Savory v. State

DOWNEY, Judge.

Appellant, Edward Savory, was convicted of second-degree murder in June, 1989. Based upon his scoresheet, the recommended range is a sentence from 12 to 17 years. The permitted range is 7 to 22 years. The trial court sentenced him to 25 years, but failed to furnish written departure grounds. In addition, the trial court imposed restitution to the victim's family in an amount to be determined at a later date and reserved jurisdiction therefor.

Savory appealed, presenting six points, none of which had merit except one pertaining to the sentence imposed by the trial court.
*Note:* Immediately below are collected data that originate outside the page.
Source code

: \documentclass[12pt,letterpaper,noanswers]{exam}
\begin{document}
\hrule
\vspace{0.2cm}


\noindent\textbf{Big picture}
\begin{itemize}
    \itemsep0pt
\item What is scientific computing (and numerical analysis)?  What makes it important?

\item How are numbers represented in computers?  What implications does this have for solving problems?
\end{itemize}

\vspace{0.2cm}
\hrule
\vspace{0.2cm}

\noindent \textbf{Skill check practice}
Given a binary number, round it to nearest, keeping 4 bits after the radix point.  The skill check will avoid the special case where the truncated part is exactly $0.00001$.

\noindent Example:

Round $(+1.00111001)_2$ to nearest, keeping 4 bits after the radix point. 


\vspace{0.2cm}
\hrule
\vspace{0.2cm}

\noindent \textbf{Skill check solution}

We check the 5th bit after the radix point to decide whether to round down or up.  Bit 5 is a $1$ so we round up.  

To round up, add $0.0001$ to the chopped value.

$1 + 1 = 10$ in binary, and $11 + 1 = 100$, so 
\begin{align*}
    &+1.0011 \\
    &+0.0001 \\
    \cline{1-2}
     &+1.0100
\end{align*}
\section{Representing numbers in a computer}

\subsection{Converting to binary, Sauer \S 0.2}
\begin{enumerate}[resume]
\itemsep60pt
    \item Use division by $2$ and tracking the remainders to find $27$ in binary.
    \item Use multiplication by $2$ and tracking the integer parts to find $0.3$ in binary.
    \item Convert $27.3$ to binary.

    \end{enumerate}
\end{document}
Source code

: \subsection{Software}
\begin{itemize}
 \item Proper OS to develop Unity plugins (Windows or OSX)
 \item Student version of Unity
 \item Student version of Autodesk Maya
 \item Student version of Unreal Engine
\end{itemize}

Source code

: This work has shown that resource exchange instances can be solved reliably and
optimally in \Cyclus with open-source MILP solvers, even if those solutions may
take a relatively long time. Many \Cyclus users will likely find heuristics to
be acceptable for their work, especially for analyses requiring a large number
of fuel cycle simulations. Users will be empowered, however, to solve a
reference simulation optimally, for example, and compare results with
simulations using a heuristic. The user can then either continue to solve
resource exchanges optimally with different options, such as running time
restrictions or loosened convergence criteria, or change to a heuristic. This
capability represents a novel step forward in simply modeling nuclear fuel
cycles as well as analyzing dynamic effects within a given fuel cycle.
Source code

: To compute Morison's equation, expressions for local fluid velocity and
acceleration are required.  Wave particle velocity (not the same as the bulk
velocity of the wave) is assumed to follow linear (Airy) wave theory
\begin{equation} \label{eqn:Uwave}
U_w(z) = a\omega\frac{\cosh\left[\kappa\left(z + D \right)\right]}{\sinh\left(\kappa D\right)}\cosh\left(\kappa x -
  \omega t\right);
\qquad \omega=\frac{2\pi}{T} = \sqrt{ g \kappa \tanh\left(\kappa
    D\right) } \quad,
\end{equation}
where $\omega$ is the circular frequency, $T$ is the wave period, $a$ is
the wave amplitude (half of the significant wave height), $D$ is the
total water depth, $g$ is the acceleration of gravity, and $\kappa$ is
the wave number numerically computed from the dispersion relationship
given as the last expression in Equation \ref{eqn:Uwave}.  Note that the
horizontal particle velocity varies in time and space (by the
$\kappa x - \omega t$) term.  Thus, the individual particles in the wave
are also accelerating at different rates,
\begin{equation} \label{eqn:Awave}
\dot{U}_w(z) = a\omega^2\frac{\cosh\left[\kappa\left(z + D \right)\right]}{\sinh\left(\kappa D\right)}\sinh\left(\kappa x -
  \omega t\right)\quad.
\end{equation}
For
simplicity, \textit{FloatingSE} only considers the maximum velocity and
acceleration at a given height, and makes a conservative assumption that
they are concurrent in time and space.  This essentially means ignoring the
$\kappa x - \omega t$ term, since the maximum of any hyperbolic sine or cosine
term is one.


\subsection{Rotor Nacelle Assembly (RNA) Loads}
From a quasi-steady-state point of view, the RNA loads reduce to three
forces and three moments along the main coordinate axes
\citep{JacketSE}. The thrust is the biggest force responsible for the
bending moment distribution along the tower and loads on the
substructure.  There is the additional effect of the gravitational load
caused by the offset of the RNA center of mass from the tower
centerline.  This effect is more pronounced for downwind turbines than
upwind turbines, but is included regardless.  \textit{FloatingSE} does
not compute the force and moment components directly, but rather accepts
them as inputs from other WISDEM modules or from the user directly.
This court reversed for failure to set forth written grounds. 576 So.2d 389. After remand, appellant was sentenced within the permissive range to 22 years. The court also adjudicated the amount of restitution to be paid at $50,817.

Savory has perfected this appeal based upon two points: 1) it was error to sentence him in excess of the recommended range of 12 to 17 years, and 2) the court erred in ordering restitution two years after the initial sentence.
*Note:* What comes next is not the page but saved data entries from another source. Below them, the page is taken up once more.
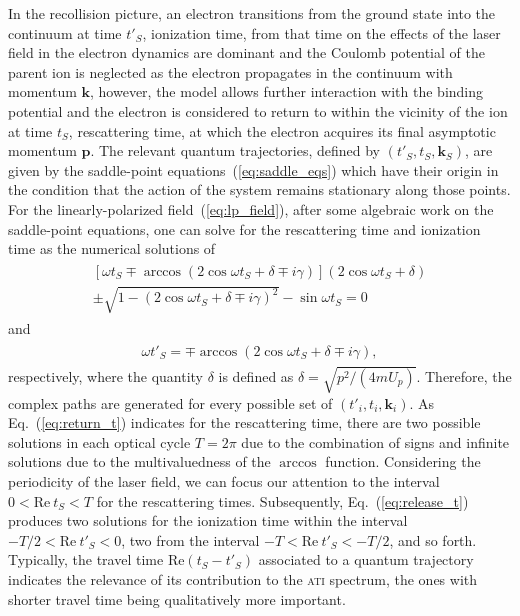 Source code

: In the recollision picture, an electron transitions from the ground
state into the continuum at time $t'_{S}$, ionization time, from that
time on the effects of the laser field in the electron dynamics are
dominant and the Coulomb potential of the parent ion is neglected as
the electron propagates in the continuum with momentum $\mathbf{k}$,
however, the model allows further interaction with the binding
potential and the electron is considered to return to within the
vicinity of the ion at time $t_{S}$, rescattering time, at which the
electron acquires its final asymptotic momentum $\mathbf{p}$. The
relevant quantum trajectories, defined by $(t'_{S}, t_{S},
\mathbf{k}_{S})$, are given by the saddle-point
equations~(\ref{eq:saddle_eqs}) which have their origin in the
condition that the action of the system remains stationary along those
points. For the linearly-polarized field~(\ref{eq:lp_field}), after
some algebraic work on the saddle-point equations, one can solve for
the rescattering time and ionization time as the numerical solutions
of~\cite{KopoldOptComm2000}
%
\begin{eqnarray}
  \label{eq:return_t}
  \begin{split}
    [\omega t_{S} \mp \arccos(2\cos\omega t_{S} + \delta \mp i\gamma)]
    (2\cos\omega t_{S} + \delta) \\
    \pm \sqrt{1 - (2\cos\omega t_{S} + \delta \mp i\gamma)^{2}} 
    - \sin\omega t_{S} = 0
  \end{split}
\end{eqnarray}
%
and
%
\begin{eqnarray}
  \label{eq:release_t}
  \begin{split}
    \omega t'_{S} = \mp \arccos(2\cos\omega t_{S} + \delta \mp i\gamma),
  \end{split}
\end{eqnarray}  
%
respectively, where the quantity $\delta$ is defined as $\delta =
\sqrt{p^{2} / (4mU_{p})}$. Therefore, the complex paths are generated
for every possible set of $(t'_{i}, t_{i}, \mathbf{k}_{i})$. As
Eq.~(\ref{eq:return_t}) indicates for the rescattering time, there are
two possible solutions in each optical cycle $T = 2\pi$ due to the
combination of signs and infinite solutions due to the multivaluedness
of the $\arccos$ function. Considering the periodicity of the laser
field, we can focus our attention to the interval $0 <
\mathrm{Re}\ t_{S} < T$ for the rescattering times. Subsequently,
Eq.~(\ref{eq:release_t}) produces two solutions for the ionization
time within the interval $-T/2 < \mathrm{Re}\ t'_{S} < 0$, two from
the interval $-T < \mathrm{Re}\ t'_{S} < -T/2$, and so
forth. Typically, the travel time $\mathrm{Re}(t_{S} - t'_{S})$
associated to a quantum trajectory indicates the relevance of its
contribution to the \textsc{ati} spectrum, the ones with shorter
travel time being qualitatively more important.

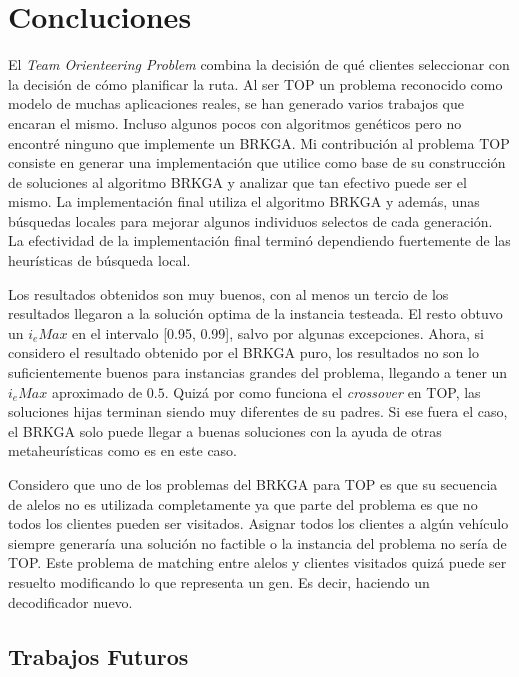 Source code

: \chapter{Concluciones}

\bigskip

El \textit{Team Orienteering Problem} combina la decisión de qué clientes seleccionar con la decisión de cómo planificar la ruta. Al ser TOP un problema reconocido como modelo de muchas aplicaciones reales, se han generado varios trabajos que encaran el mismo. Incluso algunos pocos con algoritmos genéticos pero no encontré ninguno que implemente un BRKGA. Mi contribución al problema TOP consiste en generar una implementación que utilice como base de su construcción de soluciones al algoritmo BRKGA y analizar que tan efectivo puede ser el mismo. La implementación final utiliza el algoritmo BRKGA y además, unas búsquedas locales para mejorar algunos individuos selectos de cada generación. La efectividad de la implementación final terminó dependiendo fuertemente de las heurísticas de búsqueda local.

\bigskip

Los resultados obtenidos son muy buenos, con al menos un tercio de los resultados llegaron a la solución optima de la instancia testeada. El resto obtuvo un $i_eMax$ en el intervalo [0.95, 0.99], salvo por algunas excepciones. Ahora, si considero el resultado obtenido por el BRKGA puro, los resultados no son lo suficientemente buenos para instancias grandes del problema, llegando a tener un $i_eMax$ aproximado de $0.5$. Quizá por como funciona el \textit{crossover} en TOP, las soluciones hijas terminan siendo muy diferentes de su padres. Si ese fuera el caso, el BRKGA solo puede llegar a buenas soluciones con la ayuda de otras metaheurísticas como es en este caso.

\bigskip

Considero que uno de los problemas del BRKGA para TOP es que su secuencia de alelos no es utilizada completamente ya que parte del problema es que no todos los clientes pueden ser visitados. Asignar todos los clientes a algún vehículo siempre generaría una solución no factible o la instancia del problema no sería de TOP. Este problema de matching entre alelos y clientes visitados quizá puede ser resuelto modificando lo que representa un gen. Es decir, haciendo un decodificador nuevo.

\section{Trabajos Futuros}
The thrust of appellant’s argument in support of Point I is that a sentence within the permissive range is not appropriate in this case because the crime predated the sentencing guidelines authorizing a permissive range. Unfortunately for Savory, his contention is invalid because Savory committed the instant crime in September, 1988, and the amended rule became effective July 1, 1988. Furthermore, Savory’s reliance upon Pope v. State, 561 So.2d 554 (Fla.1990), is also unavailing because it pertains to departure sentences. The subject sentence is not a departure sentence.

Savory’s next argument suggests that the original sentencing in his case did not include the imposition of restitution and that to impose restitution two years “after the fact” is impermissible. Once again, the facts are wrong. The original sentence did impose restitution and the court reserved jurisdiction to determine the amount at a later date. This is permissible. Hatcher v. State, 591 So.2d 1134 (Fla. 4th DCA 1992); In the Interest of B.M., 580 So.2d 896 (Fla. 4th DCA 1991); Weckerle v. State, 579 So.2d 742 (Fla. 4th DCA 1991); McCaskill v. State, 520 So.2d 664 (Fla. 1st DCA 1988). Savory’s reliance on Jones v. State, 590 So.2d 1061 (Fla. 4th DCA 1991), and Abt v. State, 581 So.2d 1001 (Fla. 4th DCA 1991), is misplaced because in those cases the original sentencing order did not impose restitution. It was attempted on remand, which is prohibited.

We have considered appellant’s other contentions and find them, too, without merit.

Accordingly, we affirm the order appealed from.

GARRETT, J., and OWEN, WILLIAM C., Jr., Senior Judge, concur.